■ INSTRUCTIONS FOR THE TASK
When a line in the records contains the string "FindListItem", copy that line.

Top of DATASET EXCERPTS

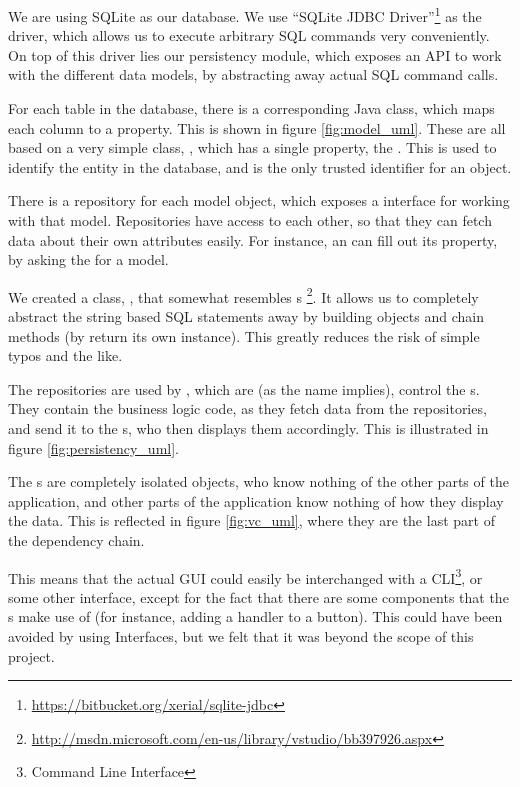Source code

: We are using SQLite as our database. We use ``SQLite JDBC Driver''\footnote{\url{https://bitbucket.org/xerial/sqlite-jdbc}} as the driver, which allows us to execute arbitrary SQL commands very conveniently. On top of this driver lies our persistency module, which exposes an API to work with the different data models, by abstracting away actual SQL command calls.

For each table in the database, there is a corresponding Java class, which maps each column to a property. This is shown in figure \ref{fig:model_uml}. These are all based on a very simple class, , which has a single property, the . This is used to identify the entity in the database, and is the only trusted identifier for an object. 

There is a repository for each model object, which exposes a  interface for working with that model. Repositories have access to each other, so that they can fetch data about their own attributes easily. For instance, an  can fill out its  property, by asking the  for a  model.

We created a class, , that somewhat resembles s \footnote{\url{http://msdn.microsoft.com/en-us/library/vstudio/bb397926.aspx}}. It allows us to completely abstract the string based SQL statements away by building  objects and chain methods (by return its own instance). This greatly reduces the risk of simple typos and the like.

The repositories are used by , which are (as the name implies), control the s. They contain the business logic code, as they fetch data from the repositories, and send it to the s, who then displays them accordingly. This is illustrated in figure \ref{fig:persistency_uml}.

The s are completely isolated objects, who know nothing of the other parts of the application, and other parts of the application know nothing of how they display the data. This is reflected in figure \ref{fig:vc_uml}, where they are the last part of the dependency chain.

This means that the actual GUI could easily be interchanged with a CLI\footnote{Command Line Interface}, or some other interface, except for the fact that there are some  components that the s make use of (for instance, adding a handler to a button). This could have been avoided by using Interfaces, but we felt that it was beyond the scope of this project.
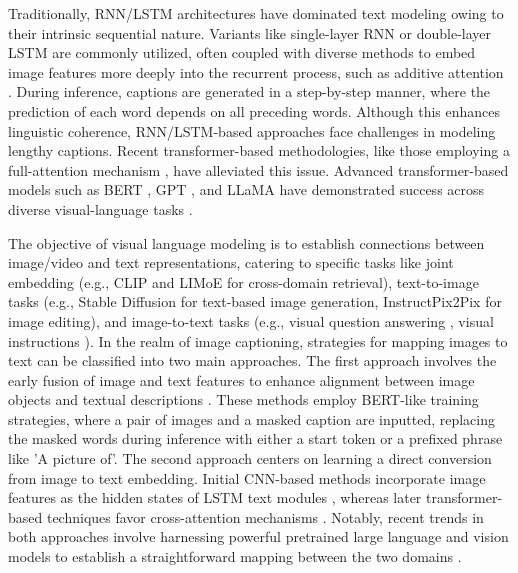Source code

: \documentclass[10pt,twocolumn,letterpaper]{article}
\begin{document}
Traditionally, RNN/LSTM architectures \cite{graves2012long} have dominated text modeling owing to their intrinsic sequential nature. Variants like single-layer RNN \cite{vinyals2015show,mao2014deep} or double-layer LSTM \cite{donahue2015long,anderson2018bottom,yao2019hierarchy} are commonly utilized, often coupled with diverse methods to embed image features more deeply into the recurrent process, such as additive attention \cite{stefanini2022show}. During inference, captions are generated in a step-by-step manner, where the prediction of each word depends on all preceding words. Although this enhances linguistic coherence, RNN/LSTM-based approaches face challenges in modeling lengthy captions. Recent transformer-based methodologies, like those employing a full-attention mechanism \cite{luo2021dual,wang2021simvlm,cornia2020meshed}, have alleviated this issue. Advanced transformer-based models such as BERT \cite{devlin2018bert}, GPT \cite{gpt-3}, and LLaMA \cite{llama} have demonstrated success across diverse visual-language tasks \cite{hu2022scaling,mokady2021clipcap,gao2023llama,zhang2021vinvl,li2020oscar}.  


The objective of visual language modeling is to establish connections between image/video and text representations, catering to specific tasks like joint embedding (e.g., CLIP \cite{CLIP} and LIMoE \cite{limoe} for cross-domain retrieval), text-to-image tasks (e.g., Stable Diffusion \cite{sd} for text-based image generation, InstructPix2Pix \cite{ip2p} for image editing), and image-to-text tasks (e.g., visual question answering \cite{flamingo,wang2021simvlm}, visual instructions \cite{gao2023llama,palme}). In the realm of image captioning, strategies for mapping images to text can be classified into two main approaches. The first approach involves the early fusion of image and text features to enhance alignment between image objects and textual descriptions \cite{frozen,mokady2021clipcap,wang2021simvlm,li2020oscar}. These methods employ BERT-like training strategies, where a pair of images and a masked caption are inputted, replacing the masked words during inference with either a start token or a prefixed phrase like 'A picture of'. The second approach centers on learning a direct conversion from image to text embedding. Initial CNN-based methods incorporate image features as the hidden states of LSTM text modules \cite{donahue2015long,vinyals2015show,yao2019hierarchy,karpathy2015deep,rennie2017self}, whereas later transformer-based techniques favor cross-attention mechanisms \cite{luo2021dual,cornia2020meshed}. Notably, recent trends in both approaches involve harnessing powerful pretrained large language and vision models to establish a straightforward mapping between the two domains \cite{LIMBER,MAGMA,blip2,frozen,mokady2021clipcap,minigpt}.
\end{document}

Bottom of DATASET EXCERPTS
Top of DATASET EXCERPTS

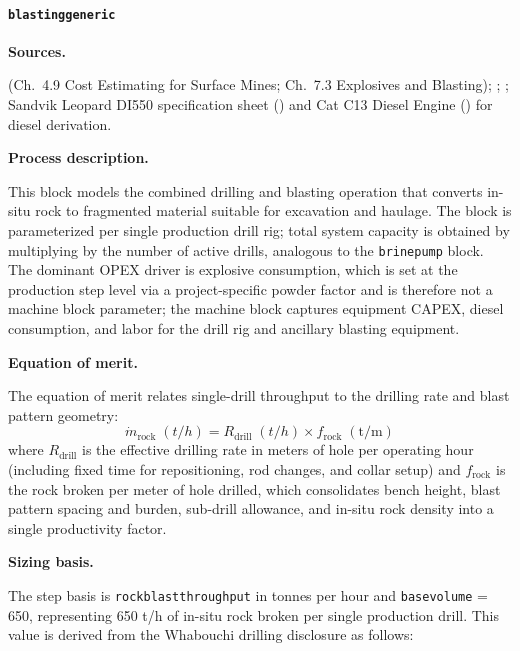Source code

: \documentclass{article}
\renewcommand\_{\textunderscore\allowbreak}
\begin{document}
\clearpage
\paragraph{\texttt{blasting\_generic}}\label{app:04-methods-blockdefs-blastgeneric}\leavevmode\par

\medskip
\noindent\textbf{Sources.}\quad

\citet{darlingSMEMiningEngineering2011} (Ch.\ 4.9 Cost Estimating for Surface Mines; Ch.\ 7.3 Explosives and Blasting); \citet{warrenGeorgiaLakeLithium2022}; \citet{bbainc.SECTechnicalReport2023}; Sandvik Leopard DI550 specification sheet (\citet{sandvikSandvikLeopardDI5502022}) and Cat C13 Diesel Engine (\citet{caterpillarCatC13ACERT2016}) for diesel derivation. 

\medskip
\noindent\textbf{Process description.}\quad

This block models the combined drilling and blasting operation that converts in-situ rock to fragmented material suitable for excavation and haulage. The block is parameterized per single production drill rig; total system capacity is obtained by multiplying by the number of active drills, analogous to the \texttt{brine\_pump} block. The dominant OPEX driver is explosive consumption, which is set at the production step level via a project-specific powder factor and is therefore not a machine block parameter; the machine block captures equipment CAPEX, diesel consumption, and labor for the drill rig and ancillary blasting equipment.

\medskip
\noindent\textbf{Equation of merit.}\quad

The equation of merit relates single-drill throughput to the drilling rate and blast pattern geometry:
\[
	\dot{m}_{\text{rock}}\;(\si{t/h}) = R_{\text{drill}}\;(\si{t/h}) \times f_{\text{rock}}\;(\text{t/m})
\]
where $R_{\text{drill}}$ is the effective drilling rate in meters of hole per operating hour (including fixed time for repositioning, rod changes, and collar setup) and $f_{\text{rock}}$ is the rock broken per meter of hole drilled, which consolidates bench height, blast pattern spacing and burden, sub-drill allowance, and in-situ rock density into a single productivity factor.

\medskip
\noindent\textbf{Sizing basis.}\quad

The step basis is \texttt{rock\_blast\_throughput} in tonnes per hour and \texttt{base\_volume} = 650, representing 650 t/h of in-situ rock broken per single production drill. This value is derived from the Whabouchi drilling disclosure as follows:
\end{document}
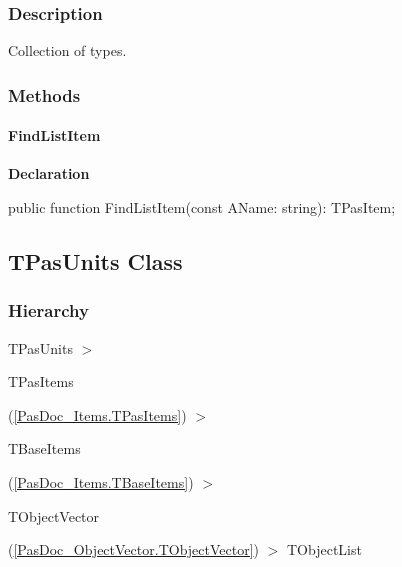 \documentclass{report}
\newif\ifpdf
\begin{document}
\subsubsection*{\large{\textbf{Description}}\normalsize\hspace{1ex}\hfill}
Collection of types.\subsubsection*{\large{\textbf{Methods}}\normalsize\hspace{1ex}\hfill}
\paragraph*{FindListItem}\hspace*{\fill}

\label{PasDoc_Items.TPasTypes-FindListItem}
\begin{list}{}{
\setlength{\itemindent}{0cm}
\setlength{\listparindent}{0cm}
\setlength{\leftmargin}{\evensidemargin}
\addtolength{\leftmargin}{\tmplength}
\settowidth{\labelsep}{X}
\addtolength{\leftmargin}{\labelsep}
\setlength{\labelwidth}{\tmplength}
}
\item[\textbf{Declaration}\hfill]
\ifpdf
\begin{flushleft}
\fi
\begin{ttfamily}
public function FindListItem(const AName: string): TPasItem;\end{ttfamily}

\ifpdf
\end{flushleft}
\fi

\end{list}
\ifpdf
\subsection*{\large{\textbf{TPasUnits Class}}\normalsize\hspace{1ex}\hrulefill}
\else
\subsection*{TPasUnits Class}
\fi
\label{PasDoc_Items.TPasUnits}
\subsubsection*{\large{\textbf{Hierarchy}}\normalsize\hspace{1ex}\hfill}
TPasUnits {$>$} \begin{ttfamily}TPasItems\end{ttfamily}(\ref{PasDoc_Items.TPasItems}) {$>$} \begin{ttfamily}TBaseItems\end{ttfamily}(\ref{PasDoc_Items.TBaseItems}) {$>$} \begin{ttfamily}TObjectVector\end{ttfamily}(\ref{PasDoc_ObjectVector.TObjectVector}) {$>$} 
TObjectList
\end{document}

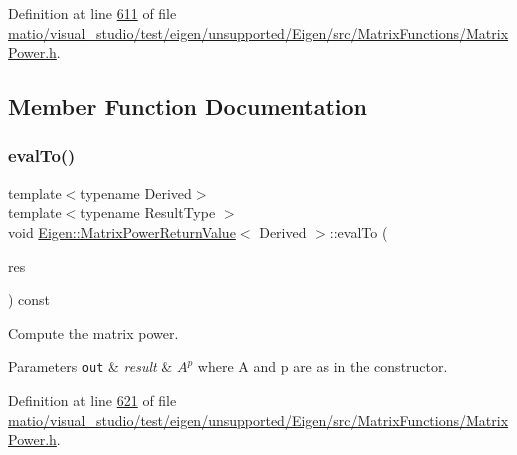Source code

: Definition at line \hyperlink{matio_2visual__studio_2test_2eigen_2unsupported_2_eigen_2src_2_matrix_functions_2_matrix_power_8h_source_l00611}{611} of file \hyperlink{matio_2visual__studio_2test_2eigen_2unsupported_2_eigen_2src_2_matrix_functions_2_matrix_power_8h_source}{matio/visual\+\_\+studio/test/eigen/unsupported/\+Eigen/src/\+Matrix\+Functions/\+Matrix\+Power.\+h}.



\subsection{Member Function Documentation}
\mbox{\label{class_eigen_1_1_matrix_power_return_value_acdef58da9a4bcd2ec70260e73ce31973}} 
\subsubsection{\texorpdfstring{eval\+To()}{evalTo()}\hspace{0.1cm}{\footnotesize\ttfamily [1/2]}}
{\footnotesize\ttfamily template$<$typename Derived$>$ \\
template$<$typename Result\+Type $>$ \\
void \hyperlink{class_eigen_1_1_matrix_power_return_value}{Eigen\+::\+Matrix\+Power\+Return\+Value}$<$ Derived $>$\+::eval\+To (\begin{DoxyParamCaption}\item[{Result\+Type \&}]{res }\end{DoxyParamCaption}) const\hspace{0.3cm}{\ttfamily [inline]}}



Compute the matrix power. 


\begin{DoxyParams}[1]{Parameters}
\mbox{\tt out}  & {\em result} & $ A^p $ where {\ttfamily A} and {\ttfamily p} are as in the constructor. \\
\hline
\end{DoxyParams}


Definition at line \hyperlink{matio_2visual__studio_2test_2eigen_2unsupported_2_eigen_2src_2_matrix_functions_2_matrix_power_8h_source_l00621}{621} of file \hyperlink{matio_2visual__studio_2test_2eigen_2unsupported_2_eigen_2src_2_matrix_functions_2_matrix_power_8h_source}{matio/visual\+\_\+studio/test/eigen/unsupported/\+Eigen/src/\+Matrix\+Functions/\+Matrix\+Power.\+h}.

Bottom of DATASET EXCERPTS

■ REPLY
\paragraph*{FindListItem}\hspace*{\fill}
\label{PasDoc_Items.TPasTypes-FindListItem}
public function FindListItem(const AName: string): TPasItem;\end{ttfamily}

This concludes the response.